"FPGAs -- A revolutionary technique for realizing high flexible FFT spectrometers at Bonn"
Bernd Klein;
In the last few years FGPAs (Field Programmable Gate Arrays) have become very popular for building fast and reconfigurable hardware. State of the art chips are built which consist of up to 96 dedicated 18-bit x 18-bit multipliers. These process more than 19 billion multiplications per second. This features makes it possible to implement real time FFTs with at least 1024 channels and a dynamic range of 26 bits, which ensures, that data is taken and processed continously and that the sensitivity of the spectrometer is much higher than currently used auto-correlators and AOSs.
Because an FPGA can be configured by downloading an image file to it, maintenance, even via Internet, is very easy. In addition, upgrading to multiple receiver channels is straight forward once one channel has been set up.
In combination with fast and high resolution samplers (ADCs), as well as DDCs (Digital Down Converters) and a fast PCI communication, very fast and flexible spectrometers with a high resolution in both frequency and power domain can be built. By undersampling the signal, every IF band within the response range of the ADC can sampled directly.
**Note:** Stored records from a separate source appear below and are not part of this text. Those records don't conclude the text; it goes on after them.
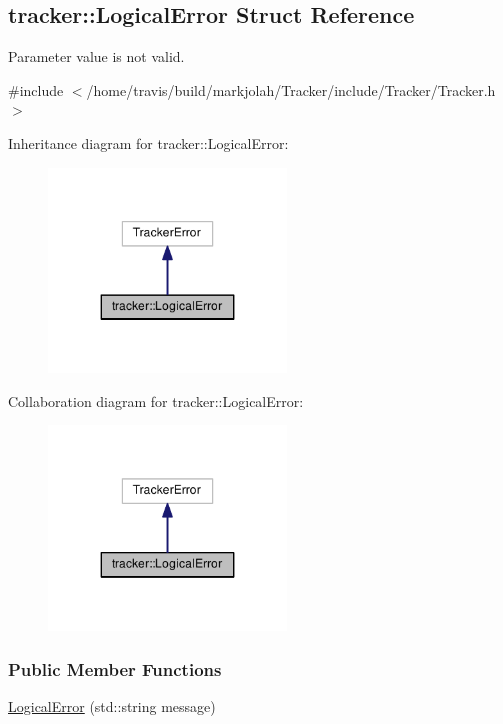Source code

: \hypertarget{structtracker_1_1LogicalError}{}\subsection{tracker\+:\+:Logical\+Error Struct Reference}
\label{structtracker_1_1LogicalError}


Parameter value is not valid.  




{\ttfamily \#include $<$/home/travis/build/markjolah/\+Tracker/include/\+Tracker/\+Tracker.\+h$>$}



Inheritance diagram for tracker\+:\+:Logical\+Error\+:\nopagebreak
\begin{figure}[H]
\begin{center}
\leavevmode
\includegraphics[width=179pt]{structtracker_1_1LogicalError__inherit__graph}
\end{center}
\end{figure}


Collaboration diagram for tracker\+:\+:Logical\+Error\+:\nopagebreak
\begin{figure}[H]
\begin{center}
\leavevmode
\includegraphics[width=179pt]{structtracker_1_1LogicalError__coll__graph}
\end{center}
\end{figure}
\subsubsection*{Public Member Functions}
\begin{DoxyCompactItemize}
\item 
\hyperlink{structtracker_1_1LogicalError_ac5057f6383f4c192f123d8316cd2044d}{Logical\+Error} (std\+::string message)
\end{DoxyCompactItemize}


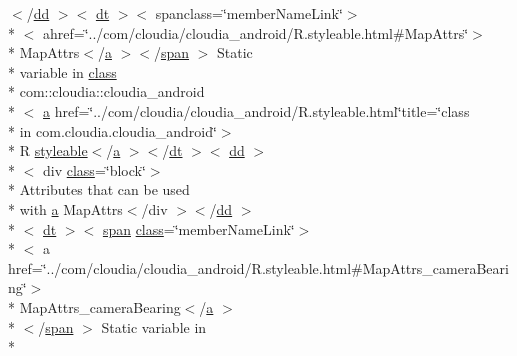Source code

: \begin{DoxyCompactItemize}
\item 
$<$/\hyperlink{stylesheet_8css_a47f4718a86835a7771ec592ece845221}{dd} $>$$<$ \hyperlink{stylesheet_8css_a107565fb4039d33b041380d6e0ea1d80}{dt} $>$$<$ spanclass=\char`\"{}member\-Name\-Link\char`\"{}$>$\\*
$<$ ahref=\char`\"{}../com/cloudia/cloudia\-\_\-android/R.\-styleable.\-html\#Map\-Attrs\char`\"{}$>$\\*
 Map\-Attrs$<$/\hyperlink{style_8css_a5e8981582017bb8b84c21f148345d1f7}{a} $>$$<$/\hyperlink{stylesheet_8css_a8343996ebcf16220b04e54659aac31cc}{span} $>$ Static \\*
variable in \hyperlink{_tools_8html_acf06f836132665ba8114f5a414c2403f}{class} \\*
com\-::cloudia\-::cloudia\-\_\-android\\*
$<$ \hyperlink{style_8css_a5e8981582017bb8b84c21f148345d1f7}{a} href=\char`\"{}../com/cloudia/cloudia\-\_\-android/R.\-styleable.\-html\char`\"{}title=\char`\"{}class \\*
in com.\-cloudia.\-cloudia\-\_\-android\char`\"{}$>$\\*
 R \hyperlink{index-17_8html_ae6c9bf1e41380184b4b665ca9ab6ba0a}{styleable}$<$/\hyperlink{style_8css_a5e8981582017bb8b84c21f148345d1f7}{a} $>$$<$/\hyperlink{stylesheet_8css_a107565fb4039d33b041380d6e0ea1d80}{dt} $>$$<$ \hyperlink{stylesheet_8css_a47f4718a86835a7771ec592ece845221}{dd} $>$\\*
$<$ div \hyperlink{_tools_8html_acf06f836132665ba8114f5a414c2403f}{class}=\char`\"{}block\char`\"{}$>$\\*
 Attributes that can be used \\*
with \hyperlink{style_8css_a5e8981582017bb8b84c21f148345d1f7}{a} Map\-Attrs$<$/div $>$$<$/\hyperlink{stylesheet_8css_a47f4718a86835a7771ec592ece845221}{dd} $>$\\*
$<$ \hyperlink{stylesheet_8css_a107565fb4039d33b041380d6e0ea1d80}{dt} $>$$<$ \hyperlink{stylesheet_8css_a8343996ebcf16220b04e54659aac31cc}{span} \hyperlink{_tools_8html_acf06f836132665ba8114f5a414c2403f}{class}=\char`\"{}member\-Name\-Link\char`\"{}$>$\\*
$<$ a href=\char`\"{}../com/cloudia/cloudia\-\_\-android/R.\-styleable.\-html\#Map\-Attrs\-\_\-camera\-Bearing\char`\"{}$>$\\*
 Map\-Attrs\-\_\-camera\-Bearing$<$/\hyperlink{style_8css_a5e8981582017bb8b84c21f148345d1f7}{a} $>$\\*
$<$/\hyperlink{stylesheet_8css_a8343996ebcf16220b04e54659aac31cc}{span} $>$ Static variable in \\*
$$
\end{DoxyCompactItemize}
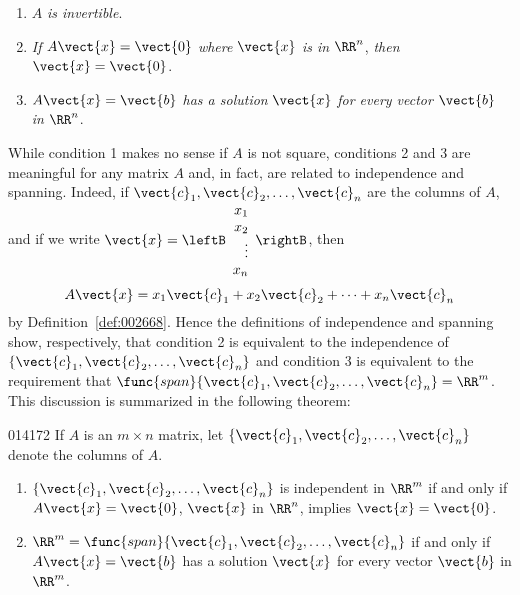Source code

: \begin{enumerate}
\item $A$ \textit{is invertible}.

\item \textit{If} $A\vect{x} = \vect{0}$ \textit{where} $\vect{x}$ \textit{is in} $\RR^n$, \textit{then} $\vect{x} = \vect{0}$.

\item $A\vect{x} = \vect{b}$ \textit{has a solution} $\vect{x}$ \textit{for every vector} $\vect{b}$ \textit{in} $\RR^n$.

\end{enumerate}
While condition 1 makes no sense if $A$ is not square, conditions 2 and 3 are meaningful for any matrix $A$ and, in fact, are related to independence and spanning. Indeed, if $\vect{c}_{1}, \vect{c}_{2}, \dots, \vect{c}_{n}$ are the columns of $A$, and if we write 
$\vect{x} = 
\leftB \begin{array}{r}
x_1 \\
x_2 \\
\vdots \\
x_n
\end{array} \rightB$, then
\vspace*{-1em}
\begin{equation*}
A\vect{x} = x_1\vect{c}_1 + x_2\vect{c}_2 + \dots + x_n\vect{c}_n
\end{equation*}
by Definition~\ref{def:002668}. Hence the definitions of independence and spanning show, respectively, that condition 2 is equivalent to the independence of $\{\vect{c}_{1}, \vect{c}_{2}, \dots, \vect{c}_{n}\}$ and condition 3 is equivalent to the requirement that $\func{span}\{\vect{c}_{1}, \vect{c}_{2}, \dots, \vect{c}_{n}\} = \RR^m$. This discussion is summarized in the following theorem:

\begin{theorem}{}{014172} %
If $A$ is an $m \times n$ matrix, let $\{\vect{c}_{1}, \vect{c}_{2}, \dots, \vect{c}_{n}\}$ denote the columns of $A$.

\begin{enumerate}
\item $\{\vect{c}_{1}, \vect{c}_{2}, \dots, \vect{c}_{n}\}$ is independent in $\RR^m$ if and only if $A\vect{x} = \vect{0}$, $\vect{x}$ in $\RR^n$, implies $\vect{x} = \vect{0}$.

\item $\RR^m = \func{span}\{\vect{c}_{1}, \vect{c}_{2}, \dots, \vect{c}_{n}\}$ if and only if $A\vect{x} = \vect{b}$ has a solution $\vect{x}$ for every vector $\vect{b}$ in $\RR^m$.

\end{enumerate}
\end{theorem}

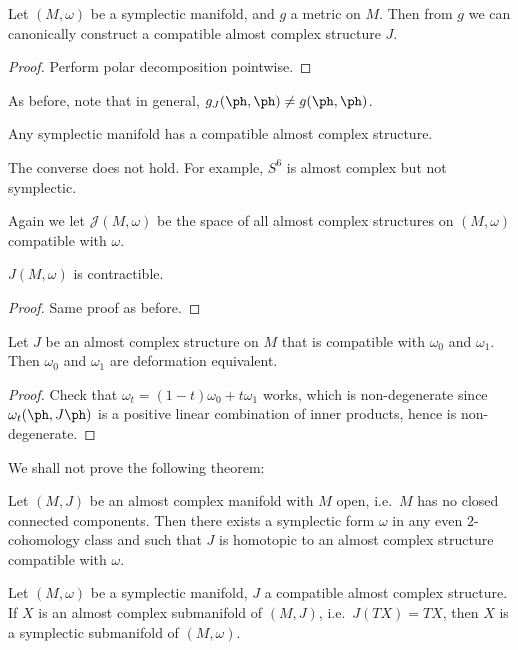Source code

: \documentclass[a4paper]{article}
\begin{document}
\begin{prop}
  Let $(M, \omega)$ be a symplectic manifold, and $g$ a metric on $M$. Then from $g$ we can canonically construct a compatible almost complex structure $J$.
\end{prop}

\begin{proof}
  Perform polar decomposition pointwise.
\end{proof}

As before, note that in general, $g_J(\ph, \ph)\not= g(\ph, \ph)$.

\begin{cor}
  Any symplectic manifold has a compatible almost complex structure.
\end{cor}

The converse does not hold. For example, $S^6$ is almost complex but not symplectic.

Again we let $\mathcal{J}(M, \omega)$ be the space of all almost complex structures on $(M, \omega)$ compatible with $\omega$.
\begin{prop}
  $J(M, \omega)$ is contractible.
\end{prop}
\begin{proof}
  Same proof as before.
\end{proof}

\begin{prop}
  Let $J$ be an almost complex structure on $M$ that is compatible with $\omega_0$ and $\omega_1$. Then $\omega_0$ and $\omega_1$ are deformation equivalent.
\end{prop}

\begin{proof}
  Check that $\omega_t = (1 - t) \omega_0 + t \omega_1$ works, which is non-degenerate since $\omega_t(\ph, J\ph)$ is a positive linear combination of inner products, hence is non-degenerate.
\end{proof}

We shall not prove the following theorem:
\begin{thm}[Gromov]
  Let $(M, J)$ be an almost complex manifold with $M$ open, i.e.\ $M$ has no closed connected components. Then there exists a symplectic form $\omega$ in any even $2$-cohomology class and such that $J$ is homotopic to an almost complex structure compatible with $\omega$.\fakeqed
\end{thm}

\begin{prop}
  Let $(M, \omega)$ be a symplectic manifold, $J$ a compatible almost complex structure. If $X$ is an almost complex submanifold of $(M, J)$, i.e.\ $J(TX) = TX$, then $X$ is a symplectic submanifold of $(M, \omega)$.
\end{prop}
\end{document}
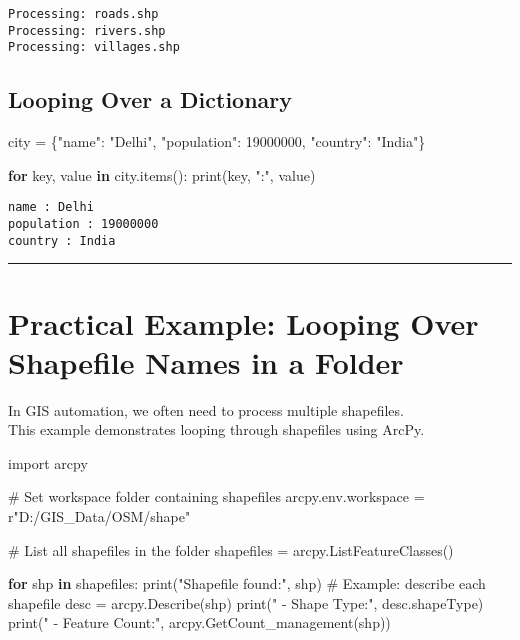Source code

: \documentclass[
  11pt,
  letterpaper,
]{book}
\newenvironment{Shaded}{\begin{snugshade}}{\end{snugshade}}
\newcommand{\BuiltInTok}[1]{\textcolor[rgb]{0.00,0.23,0.31}{#1}}
\newcommand{\CommentTok}[1]{\textcolor[rgb]{0.37,0.37,0.37}{#1}}
\newcommand{\ControlFlowTok}[1]{\textcolor[rgb]{0.00,0.23,0.31}{\textbf{#1}}}
\newcommand{\DecValTok}[1]{\textcolor[rgb]{0.68,0.00,0.00}{#1}}
\newcommand{\ImportTok}[1]{\textcolor[rgb]{0.00,0.46,0.62}{#1}}
\newcommand{\KeywordTok}[1]{\textcolor[rgb]{0.00,0.23,0.31}{\textbf{#1}}}
\newcommand{\NormalTok}[1]{\textcolor[rgb]{0.00,0.23,0.31}{#1}}
\newcommand{\OperatorTok}[1]{\textcolor[rgb]{0.37,0.37,0.37}{#1}}
\newcommand{\StringTok}[1]{\textcolor[rgb]{0.13,0.47,0.30}{#1}}
\newcommand{\VerbatimStringTok}[1]{\textcolor[rgb]{0.13,0.47,0.30}{#1}}
\begin{document}
\begin{verbatim}
Processing: roads.shp
Processing: rivers.shp
Processing: villages.shp
\end{verbatim}

\subsection{Looping Over a Dictionary}\label{looping-over-a-dictionary}

\begin{Shaded}
\begin{Highlighting}[]
\NormalTok{city }\OperatorTok{=}\NormalTok{ \{}\StringTok{"name"}\NormalTok{: }\StringTok{"Delhi"}\NormalTok{, }\StringTok{"population"}\NormalTok{: }\DecValTok{19000000}\NormalTok{, }\StringTok{"country"}\NormalTok{: }\StringTok{"India"}\NormalTok{\}}

\ControlFlowTok{for}\NormalTok{ key, value }\KeywordTok{in}\NormalTok{ city.items():}
    \BuiltInTok{print}\NormalTok{(key, }\StringTok{":"}\NormalTok{, value)}
\end{Highlighting}
\end{Shaded}

\begin{verbatim}
name : Delhi
population : 19000000
country : India
\end{verbatim}

\begin{center}\rule{0.5\linewidth}{0.5pt}\end{center}

\section{Practical Example: Looping Over Shapefile Names in a
Folder}\label{practical-example-looping-over-shapefile-names-in-a-folder}

In GIS automation, we often need to process multiple shapefiles.\\
This example demonstrates looping through shapefiles using ArcPy.

\begin{Shaded}
\begin{Highlighting}[]
\ImportTok{import}\NormalTok{ arcpy}

\CommentTok{\# Set workspace folder containing shapefiles}
\NormalTok{arcpy.env.workspace }\OperatorTok{=} \VerbatimStringTok{r"D:/GIS\_Data/OSM/shape"}

\CommentTok{\# List all shapefiles in the folder}
\NormalTok{shapefiles }\OperatorTok{=}\NormalTok{ arcpy.ListFeatureClasses()}

\ControlFlowTok{for}\NormalTok{ shp }\KeywordTok{in}\NormalTok{ shapefiles:}
    \BuiltInTok{print}\NormalTok{(}\StringTok{"Shapefile found:"}\NormalTok{, shp)}
    \CommentTok{\# Example: describe each shapefile}
\NormalTok{    desc }\OperatorTok{=}\NormalTok{ arcpy.Describe(shp)}
    \BuiltInTok{print}\NormalTok{(}\StringTok{" {-} Shape Type:"}\NormalTok{, desc.shapeType)}
    \BuiltInTok{print}\NormalTok{(}\StringTok{" {-} Feature Count:"}\NormalTok{, arcpy.GetCount\_management(shp))}
\end{Highlighting}
\end{Shaded}
\end{document}
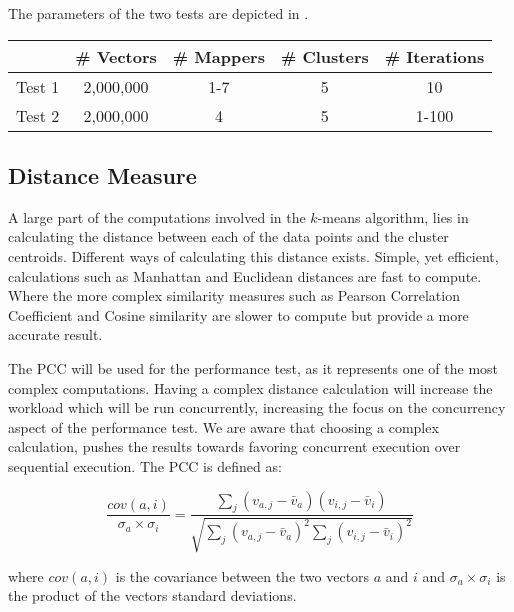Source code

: The parameters of the two tests are depicted in .

\begin{center}
\begin{table}[h]
\centering
\begin{tabular}{c|cccc}
       & \# Vectors        & \# Mappers			 	& \# Clusters & \# Iterations \\ \hline
Test 1 & 2,000,000         & 1-7        			& 5           & 10            \\
Test 2 & 2,000,000		   & 4          			& 5           & 1-100           
\end{tabular}
\end{table}
 \label{tab:test_description} 
\end{center}

\subsection{Distance Measure}
A large part of the computations involved in the $k$-means algorithm, lies in calculating the distance between each of the data points and the cluster centroids. Different ways of calculating this distance exists. Simple, yet efficient, calculations such as Manhattan and Euclidean\cite[p. 41]{amatriain2011data} distances are fast to compute. Where the more complex similarity measures such as Pearson Correlation Coefficient and Cosine similarity\cite[p. 42]{amatriain2011data}\cite{breese1998empirical} are slower to compute but provide a more accurate result.

The \ac{PCC} will be used for the performance test, as it represents one of the most complex computations. Having a complex distance calculation will increase the workload which will be run concurrently, increasing the focus on the concurrency aspect of the performance test. We are aware that choosing a complex calculation, pushes the results towards favoring concurrent execution over sequential execution. The \ac{PCC} is 
defined as:

\begin{equation}\label{pearsonverbose}
\frac{cov(a,i)}{\sigma_a \times \sigma_i} = \frac{\sum_j(v_{a,j}-\bar{v}_a)(v_{i,j}-\bar{v}_i)}{\sqrt{{\sum_j}(v_{a,j}-\bar{v}_a)^2 \sum_j(v_{i,j}-\bar{v}_i)^2}}
\end{equation}

where $cov(a,i)$ is the covariance between the two vectors $a$ and $i$ and $\sigma_a \times \sigma_i$ is the product of the vectors standard deviations. 
%
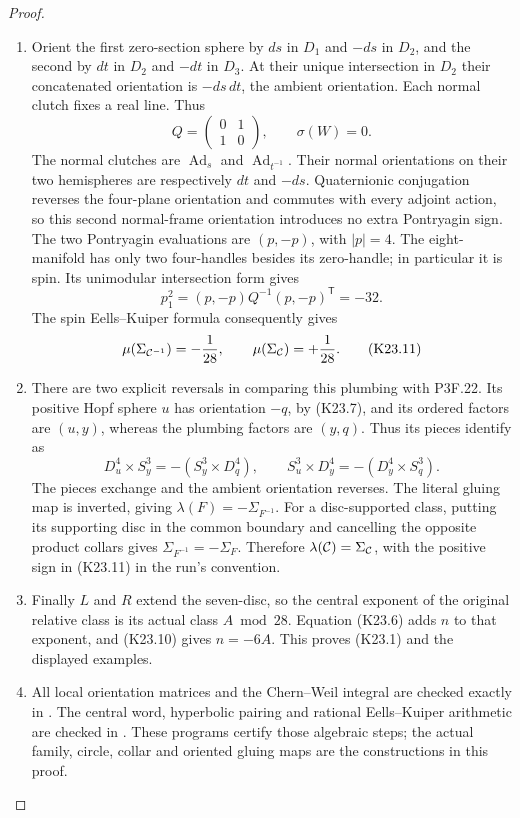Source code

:\begin{proof}
\begin{enumerate}[label=\arabic*.]
\item Orient the first zero-section sphere by \(ds\) in \(D_1\) and
\(-ds\) in \(D_2\), and the second by \(dt\) in \(D_2\) and
\(-dt\) in \(D_3\). At their unique intersection in \(D_2\) their
concatenated orientation is \(-ds\,dt\), the ambient orientation.
Each normal clutch fixes a real line. Thus
\[
 Q=\begin{pmatrix}0&1\\1&0\end{pmatrix},\qquad \sigma(W)=0.
\]
The normal clutches are \(\operatorname{Ad}_s\) and
\(\operatorname{Ad}_{t^{-1}}\). Their normal orientations on their
two hemispheres are respectively \(dt\) and \(-ds\).
Quaternionic conjugation reverses the four-plane orientation and
commutes with every adjoint action, so this second normal-frame
orientation introduces no extra Pontryagin sign. The two
Pontryagin evaluations are \((p,-p)\), with \(|p|=4\).
The eight-manifold has only two four-handles besides its zero-handle;
in particular it is spin. Its unimodular intersection form gives
\[
 p_1^2=(p,-p)Q^{-1}(p,-p)^{\mathsf T}=-32.
\]
The spin Eells--Kuiper formula consequently gives
\[
 \mu(\Sigma_{{\cal C}^{-1}})=-\frac1{28},\qquad
 \mu(\Sigma_{\cal C})=+\frac1{28}.                   \tag{K23.11}
\]

\item There are two explicit reversals in comparing this plumbing with
P3F.22. Its positive Hopf sphere \(u\) has orientation \(-q\),
by (K23.7), and its ordered factors are \((u,y)\), whereas the
plumbing factors are \((y,q)\). Thus its pieces identify as
\[
 D^4_u\times S^3_y=-(S^3_y\times D^4_q),\qquad
 S^3_u\times D^4_y=-(D^4_y\times S^3_q).
\]
The pieces exchange and the ambient orientation reverses. The
literal gluing map is inverted, giving
\(\lambda(F)=-\Sigma_{F^{-1}}\). For a disc-supported class,
putting its supporting disc in the common boundary and cancelling
the opposite product collars gives
\(\Sigma_{F^{-1}}=-\Sigma_F\). Therefore
\(\lambda({\cal C})=\Sigma_{\cal C}\), with the positive sign
in (K23.11) in the run's convention.

\item Finally \(L\) and \(R\) extend the seven-disc, so the central exponent
of the original relative class is its actual class \(A\bmod28\).
Equation (K23.6) adds \(n\) to that exponent, and (K23.10) gives
\(n=-6A\). This proves (K23.1) and the displayed examples.

\item All local orientation matrices and the Chern--Weil integral are
checked exactly in . The
central word, hyperbolic pairing and rational Eells--Kuiper
arithmetic are checked in .
These programs certify those algebraic steps; the actual family,
circle, collar and oriented gluing maps are the constructions in
this proof.

\end{enumerate}
\end{proof}
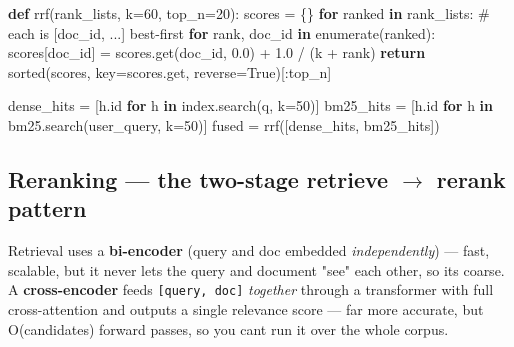 \documentclass[11pt]{article}
\newenvironment{Shaded}{\begin{snugshade}}{\end{snugshade}}
\newcommand{\BuiltInTok}[1]{\textcolor[rgb]{0.50,0.55,0.55}{#1}}
\newcommand{\CommentTok}[1]{\textcolor[rgb]{0.48,0.49,0.49}{#1}}
\newcommand{\ControlFlowTok}[1]{\textcolor[rgb]{0.99,0.74,0.29}{\textbf{#1}}}
\newcommand{\DecValTok}[1]{\textcolor[rgb]{0.96,0.45,0.00}{#1}}
\newcommand{\FloatTok}[1]{\textcolor[rgb]{0.96,0.45,0.00}{#1}}
\newcommand{\KeywordTok}[1]{\textcolor[rgb]{0.81,0.81,0.76}{\textbf{#1}}}
\newcommand{\NormalTok}[1]{\textcolor[rgb]{0.81,0.81,0.76}{#1}}
\newcommand{\OperatorTok}[1]{\textcolor[rgb]{0.81,0.81,0.76}{#1}}
\newcommand{\VariableTok}[1]{\textcolor[rgb]{0.15,0.68,0.68}{#1}}
\begin{document}

\begin{Shaded}
\begin{Highlighting}[]
\KeywordTok{def}\NormalTok{ rrf(rank\_lists, k}\OperatorTok{=}\DecValTok{60}\NormalTok{, top\_n}\OperatorTok{=}\DecValTok{20}\NormalTok{):}
\NormalTok{    scores }\OperatorTok{=}\NormalTok{ \{\}}
    \ControlFlowTok{for}\NormalTok{ ranked }\KeywordTok{in}\NormalTok{ rank\_lists:                       }\CommentTok{\# each is [doc\_id, ...] best{-}first}
        \ControlFlowTok{for}\NormalTok{ rank, doc\_id }\KeywordTok{in} \BuiltInTok{enumerate}\NormalTok{(ranked):}
\NormalTok{            scores[doc\_id] }\OperatorTok{=}\NormalTok{ scores.get(doc\_id, }\FloatTok{0.0}\NormalTok{) }\OperatorTok{+} \FloatTok{1.0} \OperatorTok{/}\NormalTok{ (k }\OperatorTok{+}\NormalTok{ rank)}
    \ControlFlowTok{return} \BuiltInTok{sorted}\NormalTok{(scores, key}\OperatorTok{=}\NormalTok{scores.get, reverse}\OperatorTok{=}\VariableTok{True}\NormalTok{)[:top\_n]}

\NormalTok{dense\_hits }\OperatorTok{=}\NormalTok{ [h.}\BuiltInTok{id} \ControlFlowTok{for}\NormalTok{ h }\KeywordTok{in}\NormalTok{ index.search(q, k}\OperatorTok{=}\DecValTok{50}\NormalTok{)]}
\NormalTok{bm25\_hits  }\OperatorTok{=}\NormalTok{ [h.}\BuiltInTok{id} \ControlFlowTok{for}\NormalTok{ h }\KeywordTok{in}\NormalTok{ bm25.search(user\_query, k}\OperatorTok{=}\DecValTok{50}\NormalTok{)]}
\NormalTok{fused }\OperatorTok{=}\NormalTok{ rrf([dense\_hits, bm25\_hits])}
\end{Highlighting}
\end{Shaded}

\subsection{\texorpdfstring{Reranking --- the two-stage retrieve \(\rightarrow\) rerank pattern}{Reranking --- the two-stage retrieve \textbackslash rightarrow rerank pattern}}\label{reranking--the-two-stage-retrieve-rightarrow-rerank-pattern}

Retrieval uses a \textbf{bi-encoder} (query and doc embedded \emph{independently}) --- fast, scalable, but it never lets the query and document "see" each other, so it\textquotesingle s coarse. A \textbf{cross-encoder} feeds \texttt{{[}query,\ doc{]}} \emph{together} through a transformer with full cross-attention and outputs a single relevance score --- far more accurate, but O(candidates) forward passes, so you can\textquotesingle t run it over the whole corpus.
\end{document}
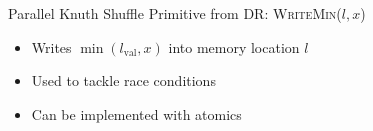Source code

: \begin{frame}{Parallel Knuth Shuffle}
  Primitive from DR: \textsc{WriteMin(\(l, x\))}
  \begin{itemize}
    \item Writes \(\min(l_{\text{val}}, x)\) into memory location \(l\)
    \item Used to tackle race conditions
    \item Can be implemented with atomics
  \end{itemize}
\end{frame}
When using the DDCs, online tunable sub-bands can be observed with much higher frequency resolution. The power spectrum generated by the FFT can be pre-integrated in the FPGA to reduce PCI communication, but also read out in short time intervals.
First measurements show very stable baselines, and stability tests give an Allan time of 300 seconds or more. Expectedly the frequency linearity is better than 0.01 percent and the power linearity is around 1%.
Our presentation will conclude with a live demonstration of a prototype of this new kind of spectrometer.